Speeches

Rebecca Long Bailey – 2015 Parliamentary Question to the HM Treasury

The below Parliamentary question was asked by Rebecca Long Bailey on 2015-12-15.

To ask Mr Chancellor of the Exchequer, pursuant to Answer of 9 December 2015 to Question 18558, how many families in receipt of tax credits in 2013-14 who benefited from the income rise disregard saw their income rise by over £2,500 but no more than £5,000 during the course of the year.

Damian Hinds

As announced in the combined Autumn Statement and Spending Review, the amount by which a tax credit claimant’s income can increase within the year before their tax credit award is adjusted (the income rise disregard), will be reduced from £5,000 to £2,500. This makes the tax credit system fairer so claimants on similar incomes will receive similar awards. Currently two families on precisely the same earnings at the end of the year can receive significantly different awards.

The change returns the disregard back to the level it was between 2003 and 2006 – something the tax credit system is now operationally better able to cope with now that it has more up to date information on people’s earnings through Real Time Information.

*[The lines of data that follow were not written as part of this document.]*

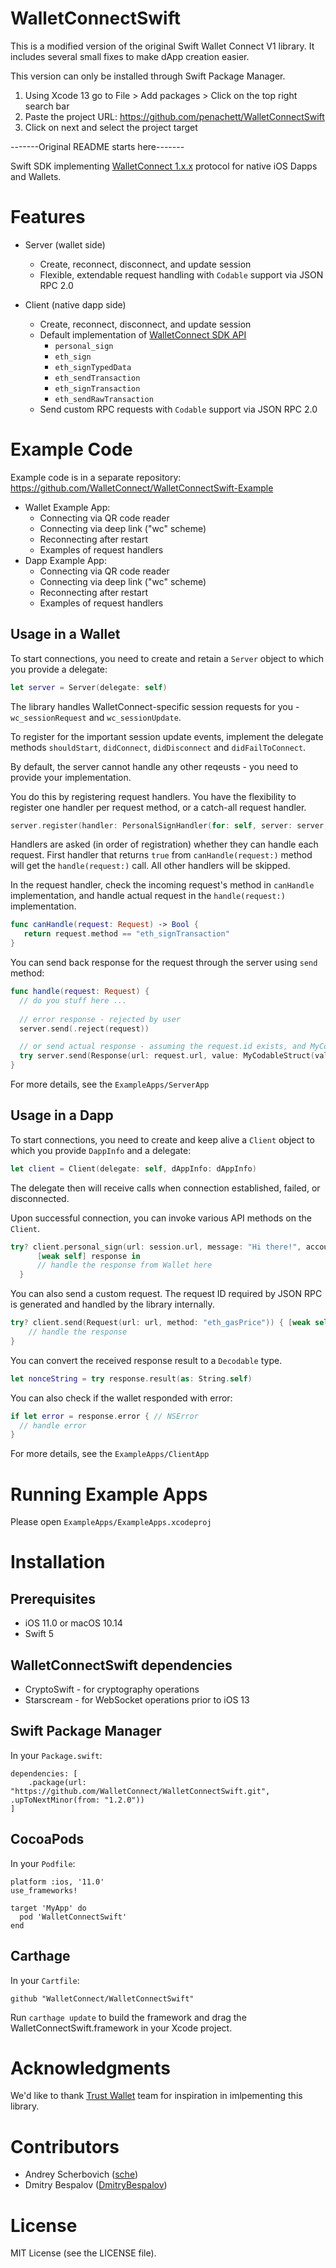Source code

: # WalletConnectSwift

This is a modified version of the original Swift Wallet Connect V1 library. It includes several small fixes to make dApp creation easier.

This version can only be installed through Swift Package Manager.

1. Using Xcode 13 go to File > Add packages > Click on the top right search bar
2. Paste the project URL: https://github.com/penachett/WalletConnectSwift
3. Click on next and select the project target

-------Original README starts here-------

Swift SDK implementing [WalletConnect 1.x.x](https://docs.walletconnect.org) protocol for native iOS Dapps and Wallets.

# Features

- Server (wallet side)
  - Create, reconnect, disconnect, and update session
  - Flexible, extendable request handling with `Codable` support via JSON RPC 2.0

- Client (native dapp side)
  - Create, reconnect, disconnect, and update session
  - Default implementation of [WalletConnect SDK API](https://docs.walletconnect.org/json-rpc/ethereum)
    - `personal_sign`
    - `eth_sign`
    - `eth_signTypedData`
    - `eth_sendTransaction`
    - `eth_signTransaction`
    - `eth_sendRawTransaction`
  - Send custom RPC requests with `Codable` support via JSON RPC 2.0

# Example Code
Example code is in a separate repository: https://github.com/WalletConnect/WalletConnectSwift-Example

- Wallet Example App:
  - Connecting via QR code reader
  - Connecting via deep link ("wc" scheme)
  - Reconnecting after restart
  - Examples of request handlers
- Dapp Example App:
  - Connecting via QR code reader
  - Connecting via deep link ("wc" scheme)
  - Reconnecting after restart
  - Examples of request handlers

## Usage in a Wallet

To start connections, you need to create and retain a `Server` object to which you provide a delegate:

```Swift
let server = Server(delegate: self)
```

The library handles WalletConnect-specific session requests for you - `wc_sessionRequest` and `wc_sessionUpdate`. 

To register for the important session update events, implement the delegate methods `shouldStart`, `didConnect`, `didDisconnect` and `didFailToConnect`.

By default, the server cannot handle any other reqeusts - you need to provide your implementation.

You do this by registering request handlers. You have the flexibility to register one handler per request method, or a catch-all request handler.


```Swift
server.register(handler: PersonalSignHandler(for: self, server: server, wallet: wallet))
```

Handlers are asked (in order of registration) whether they can handle each request. First handler that returns `true` from `canHandle(request:)` method will get the `handle(request:)` call. All other handlers will be skipped.

In the request handler, check the incoming request's method in `canHandle` implementation, and handle actual request in the `handle(request:)` implementation.

```Swift
func canHandle(request: Request) -> Bool {
   return request.method == "eth_signTransaction"
}
```

You can send back response for the request through the server using `send` method:

```Swift
func handle(request: Request) {
  // do you stuff here ...
  
  // error response - rejected by user
  server.send(.reject(request))

  // or send actual response - assuming the request.id exists, and MyCodableStruct type defined
  try server.send(Response(url: request.url, value: MyCodableStruct(value: "Something"), id: request.id!))
}
```

For more details, see the `ExampleApps/ServerApp`


## Usage in a Dapp

To start connections, you need to create and keep alive a `Client` object to which you provide `DappInfo` and a delegate:

```Swift
let client = Client(delegate: self, dAppInfo: dAppInfo)
```

The delegate then will receive calls when connection established, failed, or disconnected.

Upon successful connection, you can invoke various API methods on the `Client`.

```Swift
try? client.personal_sign(url: session.url, message: "Hi there!", account: session.walletInfo!.accounts[0]) {
      [weak self] response in
      // handle the response from Wallet here
  }
```

You can also send a custom request. The request ID required by JSON RPC is generated and handled by the library internally.

```Swift
try? client.send(Request(url: url, method: "eth_gasPrice")) { [weak self] response in
    // handle the response
}
```

You can convert the received response result to a `Decodable` type.

```Swift
let nonceString = try response.result(as: String.self)
```

You can also check if the wallet responded with error:

```Swift
if let error = response.error { // NSError
  // handle error
}
```

For more details, see the `ExampleApps/ClientApp`

# Running Example Apps

Please open `ExampleApps/ExampleApps.xcodeproj`

# Installation

## Prerequisites

- iOS 11.0 or macOS 10.14
- Swift 5

## WalletConnectSwift dependencies

- CryptoSwift - for cryptography operations
- Starscream - for WebSocket operations prior to iOS 13

## Swift Package Manager

In your `Package.swift`:

    dependencies: [
        .package(url: "https://github.com/WalletConnect/WalletConnectSwift.git", .upToNextMinor(from: "1.2.0"))
    ]

## CocoaPods

In your `Podfile`:

    platform :ios, '11.0'
    use_frameworks!

    target 'MyApp' do
      pod 'WalletConnectSwift'
    end

## Carthage

In your `Cartfile`:

    github "WalletConnect/WalletConnectSwift"

Run `carthage update` to build the framework and drag the WalletConnectSwift.framework in your Xcode project.

# Acknowledgments

We'd like to thank [Trust Wallet](https://github.com/trustwallet/wallet-connect-swift) team for inspiration in imlpementing this library.

# Contributors

* Andrey Scherbovich ([sche](https://github.com/sche))
* Dmitry Bespalov ([DmitryBespalov](https://github.com/DmitryBespalov))

# License

MIT License (see the LICENSE file).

HMRC are also making it easier to report changes quickly online, so that people will less often receive overpayments. Claimants can contact HMRC if they are suffering financial hardship and are having difficulty paying back an overpayment.

The change will bring forward some of the benefits of Universal Credit so that the tax credit award reflects a claimant’s recent earnings and the system responds more quickly to changes in earnings.